With a near 50/50 balance of power between Republicans and Democrats in the General Assembly, Governor-elect Ralph Northam will be in a much better position than his predecessor Terry McAuliffe to enact Democratic priorities. And what are those priorities? As he told NBC 4, Medicaid expansion tops the list.
Said Northam: “No family in Virginia should be one medical illness away from financial demise so, Medicaid expansion is very important and I will do everything I can to make that happen.”
We can all agree on the desirability of making health care affordable and accessible for all Virginians. It’s not so clear that expanding Medicaid is the best way to accomplish that goal. I have blogged in the past about the inadequacies of the Medicaid model, which has not demonstrated an ability to substantially improve medical outcomes. Among the more obvious problems: While Medicaid expansion provides coverage to the uninsured, it does not increase the supply of primary care physicians willing to take on Medicaid patients for whom they are paid 30% to 60% less than privately insured patients.
Despite below-market reimbursement rates, the cost of Medicaid expansion is considerably higher per patient than anticipated when the Affordable Care Act was enacted several years ago. The table below, taken from an article in the “Handbook on Healthcare Reform” published by the Thomas Jefferson Institute for Public Policy (TJI) last month, shows how Medicaid actuaries have consistently revised upward their cost projections since FY 2013.
The 2013 report projected that newly eligible adult Medicaid patients would cost $3,625 on average. By 2016, the figure had risen to $5,926 — a 63% jump. If Medicaid expansion was unaffordable four years ago, it’s even more unaffordable now. Despite their political setbacks, Republicans are highly unlikely to roll over on this issue.
It’s not as if states have no other options to improve affordability and access. The TJI report discusses several. They include eliminating mandated benefits so insurance companies can offer bare bones policies; removing barriers to healthcare technology innovation; rolling back onerous Maintenance of Certification requirements that encourage physicians to retire early; reforming the medical liability system that prompts physicians to practice defensive medicine; encouraging transparency in pricing so consumers can push back against expensive providers; abolishing the Certificate of Public Need process so physicians can provide high-quality, lower-cost outpatient surgery; promoting telemedicine; enabling Direct Primary Care that strips out third-party-payer middlemen and administrative costs; and repairing the broken Medicaid delivery model.
Most of the TJI essays were generic, not specific to the Old Dominion.
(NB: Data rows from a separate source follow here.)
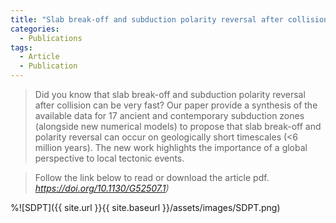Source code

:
 ```yaml
---
title: "Slab break-off and subduction polarity reversal after collision can be very fast"
categories:
  - Publications
tags:
  - Article
  - Publication
---
```


> Did you know that slab break-off and subduction polarity reversal after collision can be very fast?
> Our paper provide a synthesis of the available data for 17 ancient and contemporary subduction zones (alongside new numerical models) to propose that slab break-off and polarity reversal can occur on geologically short timescales (<6 million years). The new work highlights the importance of a global perspective to local tectonic events. 


> Follow the link below to read or download the article pdf.
> <cite><a href="[https://doi.org/10.1029/2023GL105452](https://pubs.geoscienceworld.org/gsa/geology/article-pdf/doi/10.1130/G52507.1/7325941/g52507.pdf)">https://doi.org/10.1130/G52507.1)</a></cite>

%![SDPT]({{ site.url }}{{ site.baseurl }}/assets/images/SDPT.png)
As it happens, Virginia has taken limited steps toward implementing some of the ideas in the report, but much remains to be done.
The health care sector is a dense jungle of special interests, however. Hospitals, insurers, pharmaceutical companies, employers, physicians, and a welter of allied health professionals work doggedly to shape legislation to their benefit. Sadly, ordinary patients have no organized group representing their interests.
As a physician, Northam has a keener understanding of the issues confronting the health care sector than most lawmakers. He enjoys a unique opportunity to reshape Virginia’s health care sector in a way that lowers costs and improves outcomes for all Virginians. It would be a shame if he expends all his political capital to capture the dubious benefit of Medicaid expansion when so many alternatives lie fallow.
(This article first ran in Bacon’s Rebellion on January 4, 2018)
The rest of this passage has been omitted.